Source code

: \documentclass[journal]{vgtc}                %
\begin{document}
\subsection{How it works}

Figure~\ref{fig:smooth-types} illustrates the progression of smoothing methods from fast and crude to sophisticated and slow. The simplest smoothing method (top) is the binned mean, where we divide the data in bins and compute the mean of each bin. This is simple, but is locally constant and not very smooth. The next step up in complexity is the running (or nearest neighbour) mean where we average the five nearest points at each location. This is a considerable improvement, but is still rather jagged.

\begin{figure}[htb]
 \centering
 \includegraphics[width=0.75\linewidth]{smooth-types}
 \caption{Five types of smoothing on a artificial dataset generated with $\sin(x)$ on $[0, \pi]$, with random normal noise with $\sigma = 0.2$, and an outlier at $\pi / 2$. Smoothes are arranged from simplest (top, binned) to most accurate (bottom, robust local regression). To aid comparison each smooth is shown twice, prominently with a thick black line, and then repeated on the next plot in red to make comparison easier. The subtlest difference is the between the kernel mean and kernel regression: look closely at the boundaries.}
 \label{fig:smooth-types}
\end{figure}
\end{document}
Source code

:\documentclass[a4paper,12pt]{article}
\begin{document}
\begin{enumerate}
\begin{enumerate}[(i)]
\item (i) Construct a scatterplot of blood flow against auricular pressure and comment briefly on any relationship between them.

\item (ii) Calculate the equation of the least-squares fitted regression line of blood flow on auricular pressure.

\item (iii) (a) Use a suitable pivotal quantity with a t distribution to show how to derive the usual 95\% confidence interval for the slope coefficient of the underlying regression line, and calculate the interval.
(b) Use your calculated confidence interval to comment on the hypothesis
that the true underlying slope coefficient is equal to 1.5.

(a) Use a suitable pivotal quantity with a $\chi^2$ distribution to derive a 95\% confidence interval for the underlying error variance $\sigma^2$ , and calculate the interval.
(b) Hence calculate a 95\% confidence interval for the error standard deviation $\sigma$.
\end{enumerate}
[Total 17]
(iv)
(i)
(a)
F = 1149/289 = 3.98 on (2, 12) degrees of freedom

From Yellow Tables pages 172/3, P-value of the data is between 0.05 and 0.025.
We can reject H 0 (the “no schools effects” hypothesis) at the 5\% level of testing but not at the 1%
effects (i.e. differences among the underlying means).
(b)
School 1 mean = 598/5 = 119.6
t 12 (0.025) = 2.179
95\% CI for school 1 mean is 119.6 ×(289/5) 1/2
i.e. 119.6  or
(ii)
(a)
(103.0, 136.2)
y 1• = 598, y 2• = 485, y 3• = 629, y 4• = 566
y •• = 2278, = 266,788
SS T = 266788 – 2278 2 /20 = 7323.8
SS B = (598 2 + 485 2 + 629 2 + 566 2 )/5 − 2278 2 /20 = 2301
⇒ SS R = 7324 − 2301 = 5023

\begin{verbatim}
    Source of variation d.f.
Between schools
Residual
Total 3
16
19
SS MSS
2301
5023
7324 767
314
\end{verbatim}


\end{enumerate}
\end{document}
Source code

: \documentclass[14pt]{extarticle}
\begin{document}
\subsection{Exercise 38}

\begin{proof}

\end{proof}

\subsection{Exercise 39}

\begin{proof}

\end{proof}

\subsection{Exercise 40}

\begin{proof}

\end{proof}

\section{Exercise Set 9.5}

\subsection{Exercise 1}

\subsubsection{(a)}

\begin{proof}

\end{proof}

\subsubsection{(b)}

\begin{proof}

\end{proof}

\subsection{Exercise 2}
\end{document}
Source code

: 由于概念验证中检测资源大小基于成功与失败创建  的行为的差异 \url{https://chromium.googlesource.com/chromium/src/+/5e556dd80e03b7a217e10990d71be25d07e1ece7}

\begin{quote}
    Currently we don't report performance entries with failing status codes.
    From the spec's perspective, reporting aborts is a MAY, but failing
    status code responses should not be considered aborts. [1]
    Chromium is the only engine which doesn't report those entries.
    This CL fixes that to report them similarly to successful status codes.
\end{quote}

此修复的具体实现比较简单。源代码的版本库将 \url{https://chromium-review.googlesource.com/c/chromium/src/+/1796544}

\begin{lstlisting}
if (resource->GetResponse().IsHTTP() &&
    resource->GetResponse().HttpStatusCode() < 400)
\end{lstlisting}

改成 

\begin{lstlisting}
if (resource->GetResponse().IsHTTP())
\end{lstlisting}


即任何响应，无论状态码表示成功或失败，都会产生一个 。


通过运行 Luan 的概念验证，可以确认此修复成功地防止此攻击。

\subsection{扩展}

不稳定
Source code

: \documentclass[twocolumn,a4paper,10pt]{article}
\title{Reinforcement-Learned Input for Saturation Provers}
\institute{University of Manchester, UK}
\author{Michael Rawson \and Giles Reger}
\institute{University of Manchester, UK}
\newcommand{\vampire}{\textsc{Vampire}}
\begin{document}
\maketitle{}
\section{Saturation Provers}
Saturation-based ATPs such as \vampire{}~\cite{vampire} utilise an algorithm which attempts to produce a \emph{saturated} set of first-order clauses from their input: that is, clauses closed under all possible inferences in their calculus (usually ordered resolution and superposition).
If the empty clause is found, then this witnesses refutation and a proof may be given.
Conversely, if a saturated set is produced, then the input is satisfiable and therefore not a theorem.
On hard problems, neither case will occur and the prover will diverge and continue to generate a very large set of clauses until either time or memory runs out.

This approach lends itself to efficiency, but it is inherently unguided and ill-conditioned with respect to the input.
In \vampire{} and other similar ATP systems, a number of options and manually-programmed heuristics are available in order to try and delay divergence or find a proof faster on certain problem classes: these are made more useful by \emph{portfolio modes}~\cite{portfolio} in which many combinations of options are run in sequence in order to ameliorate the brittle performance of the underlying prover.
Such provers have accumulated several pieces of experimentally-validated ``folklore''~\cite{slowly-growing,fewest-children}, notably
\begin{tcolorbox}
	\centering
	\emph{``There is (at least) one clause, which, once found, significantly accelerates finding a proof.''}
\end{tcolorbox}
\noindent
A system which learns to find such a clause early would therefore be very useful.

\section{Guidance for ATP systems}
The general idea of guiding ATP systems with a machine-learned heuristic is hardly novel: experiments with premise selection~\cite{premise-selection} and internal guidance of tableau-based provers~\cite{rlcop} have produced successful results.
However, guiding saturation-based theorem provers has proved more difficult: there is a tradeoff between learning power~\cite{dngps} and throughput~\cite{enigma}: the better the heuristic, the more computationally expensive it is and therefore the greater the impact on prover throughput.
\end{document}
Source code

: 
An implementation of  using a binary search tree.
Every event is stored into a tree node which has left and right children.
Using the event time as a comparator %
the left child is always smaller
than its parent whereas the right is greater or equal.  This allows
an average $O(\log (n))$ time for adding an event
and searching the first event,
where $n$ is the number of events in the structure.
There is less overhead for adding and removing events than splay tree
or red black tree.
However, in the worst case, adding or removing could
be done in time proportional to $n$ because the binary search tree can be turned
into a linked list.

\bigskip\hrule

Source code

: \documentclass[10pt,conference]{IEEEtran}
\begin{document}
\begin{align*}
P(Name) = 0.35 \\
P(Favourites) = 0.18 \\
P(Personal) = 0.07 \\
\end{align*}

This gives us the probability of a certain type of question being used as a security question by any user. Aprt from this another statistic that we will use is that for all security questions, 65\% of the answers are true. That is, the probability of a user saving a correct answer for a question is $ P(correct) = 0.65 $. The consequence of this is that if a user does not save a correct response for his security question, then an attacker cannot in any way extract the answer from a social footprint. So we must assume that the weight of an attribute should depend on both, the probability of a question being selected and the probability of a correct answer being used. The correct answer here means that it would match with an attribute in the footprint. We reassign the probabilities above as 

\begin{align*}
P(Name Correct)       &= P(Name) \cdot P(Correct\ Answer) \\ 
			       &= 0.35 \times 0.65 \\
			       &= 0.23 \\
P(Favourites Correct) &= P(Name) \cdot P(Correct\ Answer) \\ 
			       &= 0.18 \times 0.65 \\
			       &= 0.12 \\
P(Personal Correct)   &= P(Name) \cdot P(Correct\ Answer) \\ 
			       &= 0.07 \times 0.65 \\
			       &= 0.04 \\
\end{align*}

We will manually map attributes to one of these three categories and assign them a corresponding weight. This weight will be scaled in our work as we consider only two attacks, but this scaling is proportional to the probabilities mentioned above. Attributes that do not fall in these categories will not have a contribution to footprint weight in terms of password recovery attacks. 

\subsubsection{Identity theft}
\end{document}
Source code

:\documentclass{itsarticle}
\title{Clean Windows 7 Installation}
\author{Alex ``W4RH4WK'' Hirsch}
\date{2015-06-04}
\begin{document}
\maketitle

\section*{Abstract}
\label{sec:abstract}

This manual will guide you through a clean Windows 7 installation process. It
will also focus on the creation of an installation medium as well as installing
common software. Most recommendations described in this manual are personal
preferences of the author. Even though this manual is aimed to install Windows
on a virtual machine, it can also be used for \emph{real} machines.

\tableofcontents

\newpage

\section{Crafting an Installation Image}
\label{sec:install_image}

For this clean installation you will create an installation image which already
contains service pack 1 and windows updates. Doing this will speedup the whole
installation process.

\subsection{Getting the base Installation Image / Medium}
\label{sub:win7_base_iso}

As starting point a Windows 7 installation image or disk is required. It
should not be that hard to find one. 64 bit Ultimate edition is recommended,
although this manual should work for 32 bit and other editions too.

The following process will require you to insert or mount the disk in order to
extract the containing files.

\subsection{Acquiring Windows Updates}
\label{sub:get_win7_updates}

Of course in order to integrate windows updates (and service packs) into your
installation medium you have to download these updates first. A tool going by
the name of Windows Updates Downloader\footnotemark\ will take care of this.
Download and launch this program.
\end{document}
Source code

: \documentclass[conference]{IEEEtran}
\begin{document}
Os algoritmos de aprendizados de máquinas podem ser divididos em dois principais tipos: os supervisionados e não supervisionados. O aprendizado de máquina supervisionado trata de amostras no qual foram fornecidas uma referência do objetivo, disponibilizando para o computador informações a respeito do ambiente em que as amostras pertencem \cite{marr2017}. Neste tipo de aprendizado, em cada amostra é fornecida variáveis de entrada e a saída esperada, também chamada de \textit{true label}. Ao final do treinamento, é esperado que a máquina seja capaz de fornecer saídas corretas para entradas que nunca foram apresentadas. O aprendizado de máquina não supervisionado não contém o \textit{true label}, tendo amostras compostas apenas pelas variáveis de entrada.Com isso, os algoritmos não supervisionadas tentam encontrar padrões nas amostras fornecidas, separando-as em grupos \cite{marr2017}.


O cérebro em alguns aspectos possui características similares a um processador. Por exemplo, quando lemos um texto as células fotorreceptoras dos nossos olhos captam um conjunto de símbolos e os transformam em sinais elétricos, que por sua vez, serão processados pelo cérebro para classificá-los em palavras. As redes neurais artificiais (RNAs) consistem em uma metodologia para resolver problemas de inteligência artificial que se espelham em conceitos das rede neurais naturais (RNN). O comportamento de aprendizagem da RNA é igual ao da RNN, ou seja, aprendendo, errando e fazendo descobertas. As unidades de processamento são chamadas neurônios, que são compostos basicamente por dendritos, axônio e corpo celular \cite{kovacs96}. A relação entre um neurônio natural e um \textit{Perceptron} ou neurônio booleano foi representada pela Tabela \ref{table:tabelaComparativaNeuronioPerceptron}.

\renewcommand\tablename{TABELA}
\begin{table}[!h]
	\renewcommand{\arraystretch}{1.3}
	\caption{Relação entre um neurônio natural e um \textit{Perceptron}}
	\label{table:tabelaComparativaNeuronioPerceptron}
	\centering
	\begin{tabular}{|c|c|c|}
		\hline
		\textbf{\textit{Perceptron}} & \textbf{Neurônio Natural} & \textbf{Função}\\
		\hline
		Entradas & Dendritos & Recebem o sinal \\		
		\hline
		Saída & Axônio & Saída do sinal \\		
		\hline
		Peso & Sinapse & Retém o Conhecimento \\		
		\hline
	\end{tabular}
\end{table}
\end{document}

########################################

Action item:
How many lines of the listing above contain the string "resource"? Respond with the number and no other text.

Answer to this task:
3